- **Stored data**:
■ ■ ■ ■ ■

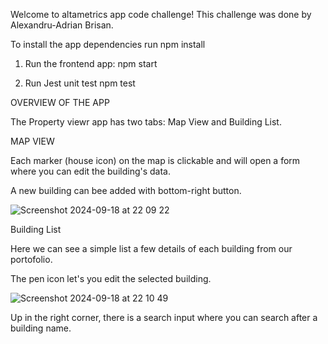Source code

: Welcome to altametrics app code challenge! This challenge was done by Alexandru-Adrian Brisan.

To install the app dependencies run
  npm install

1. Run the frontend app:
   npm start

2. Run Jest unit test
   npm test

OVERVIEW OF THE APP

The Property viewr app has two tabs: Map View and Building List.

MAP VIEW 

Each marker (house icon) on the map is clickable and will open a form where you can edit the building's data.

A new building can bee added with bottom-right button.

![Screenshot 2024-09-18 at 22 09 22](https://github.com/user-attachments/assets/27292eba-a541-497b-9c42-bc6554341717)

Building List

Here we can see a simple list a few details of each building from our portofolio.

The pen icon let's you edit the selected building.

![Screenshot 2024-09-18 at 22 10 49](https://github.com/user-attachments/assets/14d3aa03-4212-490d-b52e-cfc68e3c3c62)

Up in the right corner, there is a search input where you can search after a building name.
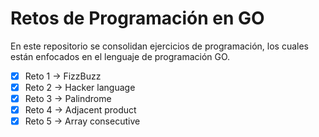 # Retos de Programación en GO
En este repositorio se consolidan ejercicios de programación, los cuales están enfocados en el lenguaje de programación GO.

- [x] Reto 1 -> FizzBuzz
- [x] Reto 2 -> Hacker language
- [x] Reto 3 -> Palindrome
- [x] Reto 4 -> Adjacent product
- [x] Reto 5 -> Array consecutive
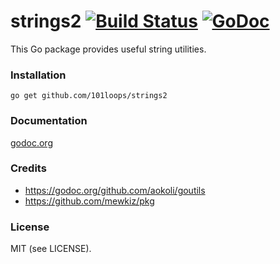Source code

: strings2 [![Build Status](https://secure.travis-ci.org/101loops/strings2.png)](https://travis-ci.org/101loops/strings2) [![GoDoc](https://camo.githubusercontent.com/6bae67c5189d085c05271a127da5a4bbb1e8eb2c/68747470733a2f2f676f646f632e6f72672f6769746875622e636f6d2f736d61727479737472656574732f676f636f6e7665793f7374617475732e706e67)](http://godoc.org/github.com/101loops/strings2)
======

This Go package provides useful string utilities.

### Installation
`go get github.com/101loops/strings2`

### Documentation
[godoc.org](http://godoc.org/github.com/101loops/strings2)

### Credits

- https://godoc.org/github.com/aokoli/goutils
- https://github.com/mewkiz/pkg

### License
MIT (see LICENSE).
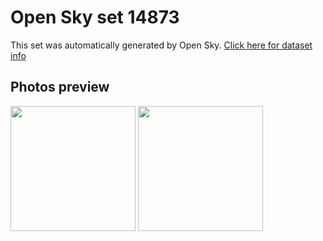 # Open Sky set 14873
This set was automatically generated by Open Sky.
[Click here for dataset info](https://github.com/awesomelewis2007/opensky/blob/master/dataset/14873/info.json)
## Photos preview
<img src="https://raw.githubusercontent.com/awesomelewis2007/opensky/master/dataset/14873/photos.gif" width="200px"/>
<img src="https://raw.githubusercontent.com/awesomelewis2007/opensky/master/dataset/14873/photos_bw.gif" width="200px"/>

■ ■ ■ ■ ■

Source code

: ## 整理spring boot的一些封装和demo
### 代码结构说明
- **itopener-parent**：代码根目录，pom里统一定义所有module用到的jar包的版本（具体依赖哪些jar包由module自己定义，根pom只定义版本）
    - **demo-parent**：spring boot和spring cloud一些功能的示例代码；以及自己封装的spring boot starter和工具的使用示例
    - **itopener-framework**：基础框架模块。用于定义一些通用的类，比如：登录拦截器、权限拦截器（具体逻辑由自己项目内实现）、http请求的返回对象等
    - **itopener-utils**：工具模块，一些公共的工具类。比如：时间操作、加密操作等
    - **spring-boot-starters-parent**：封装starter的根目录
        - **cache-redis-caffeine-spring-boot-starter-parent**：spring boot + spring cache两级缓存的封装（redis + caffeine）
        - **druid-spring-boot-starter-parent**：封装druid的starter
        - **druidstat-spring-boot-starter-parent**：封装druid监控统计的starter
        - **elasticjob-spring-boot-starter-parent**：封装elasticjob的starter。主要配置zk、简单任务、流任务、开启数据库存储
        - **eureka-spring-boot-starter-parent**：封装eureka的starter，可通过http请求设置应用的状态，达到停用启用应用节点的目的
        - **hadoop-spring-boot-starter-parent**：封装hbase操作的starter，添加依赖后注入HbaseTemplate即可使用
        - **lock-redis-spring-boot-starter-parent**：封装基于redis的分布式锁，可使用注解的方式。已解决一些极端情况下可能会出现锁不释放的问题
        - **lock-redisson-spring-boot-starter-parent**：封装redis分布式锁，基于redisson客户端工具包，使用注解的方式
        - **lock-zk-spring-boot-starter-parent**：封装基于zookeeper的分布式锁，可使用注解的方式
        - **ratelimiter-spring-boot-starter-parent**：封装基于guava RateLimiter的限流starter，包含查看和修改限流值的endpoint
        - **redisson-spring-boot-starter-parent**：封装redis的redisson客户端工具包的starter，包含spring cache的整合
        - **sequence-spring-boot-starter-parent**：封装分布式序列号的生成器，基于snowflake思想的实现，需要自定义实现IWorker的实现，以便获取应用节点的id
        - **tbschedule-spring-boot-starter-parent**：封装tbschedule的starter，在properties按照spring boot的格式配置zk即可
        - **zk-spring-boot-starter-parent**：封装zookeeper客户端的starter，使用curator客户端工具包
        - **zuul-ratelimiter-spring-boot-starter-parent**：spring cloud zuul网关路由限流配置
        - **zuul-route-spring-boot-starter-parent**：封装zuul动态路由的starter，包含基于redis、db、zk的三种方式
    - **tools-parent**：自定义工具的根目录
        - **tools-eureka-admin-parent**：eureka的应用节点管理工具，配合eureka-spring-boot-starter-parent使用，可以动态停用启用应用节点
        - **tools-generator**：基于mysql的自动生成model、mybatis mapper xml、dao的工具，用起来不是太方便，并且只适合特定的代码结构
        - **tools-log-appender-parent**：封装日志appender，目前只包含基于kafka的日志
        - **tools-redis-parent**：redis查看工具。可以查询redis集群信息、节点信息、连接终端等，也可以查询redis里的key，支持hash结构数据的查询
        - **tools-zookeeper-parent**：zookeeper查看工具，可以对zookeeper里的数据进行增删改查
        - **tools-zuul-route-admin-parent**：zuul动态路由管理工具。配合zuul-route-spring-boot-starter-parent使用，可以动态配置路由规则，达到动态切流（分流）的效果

■ ■ ■ ■ ■

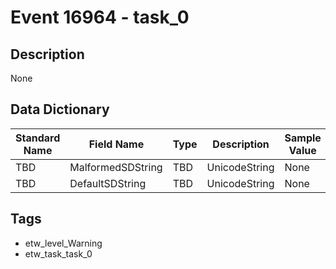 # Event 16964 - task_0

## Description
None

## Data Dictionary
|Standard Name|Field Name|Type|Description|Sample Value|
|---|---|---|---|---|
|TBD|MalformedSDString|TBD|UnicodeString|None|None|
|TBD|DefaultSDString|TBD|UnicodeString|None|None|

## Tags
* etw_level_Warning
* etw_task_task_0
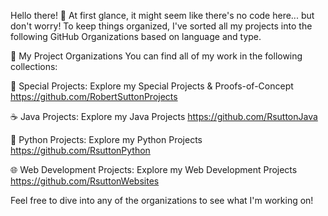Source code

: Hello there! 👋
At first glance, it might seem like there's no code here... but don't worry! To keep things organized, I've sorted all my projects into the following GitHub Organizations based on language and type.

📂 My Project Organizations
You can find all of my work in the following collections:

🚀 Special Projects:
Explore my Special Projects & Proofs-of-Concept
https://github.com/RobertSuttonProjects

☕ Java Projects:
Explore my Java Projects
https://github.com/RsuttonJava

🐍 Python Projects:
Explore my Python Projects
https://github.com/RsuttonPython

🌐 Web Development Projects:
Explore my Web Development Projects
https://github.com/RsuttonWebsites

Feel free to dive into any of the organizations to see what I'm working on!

■ ■ ■ ■ ■

- **Assignment**: Set down again, word for word, the stretch of records from the line with "- **tools-redi" to the line with "- **tools-zuul", both of those lines included.

- **Result of this task**:
        - **tools-redis-parent**：redis查看工具。可以查询redis集群信息、节点信息、连接终端等，也可以查询redis里的key，支持hash结构数据的查询
        - **tools-zookeeper-parent**：zookeeper查看工具，可以对zookeeper里的数据进行增删改查
        - **tools-zuul-route-admin-parent**：zuul动态路由管理工具。配合zuul-route-spring-boot-starter-parent使用，可以动态配置路由规则，达到动态切流（分流）的效果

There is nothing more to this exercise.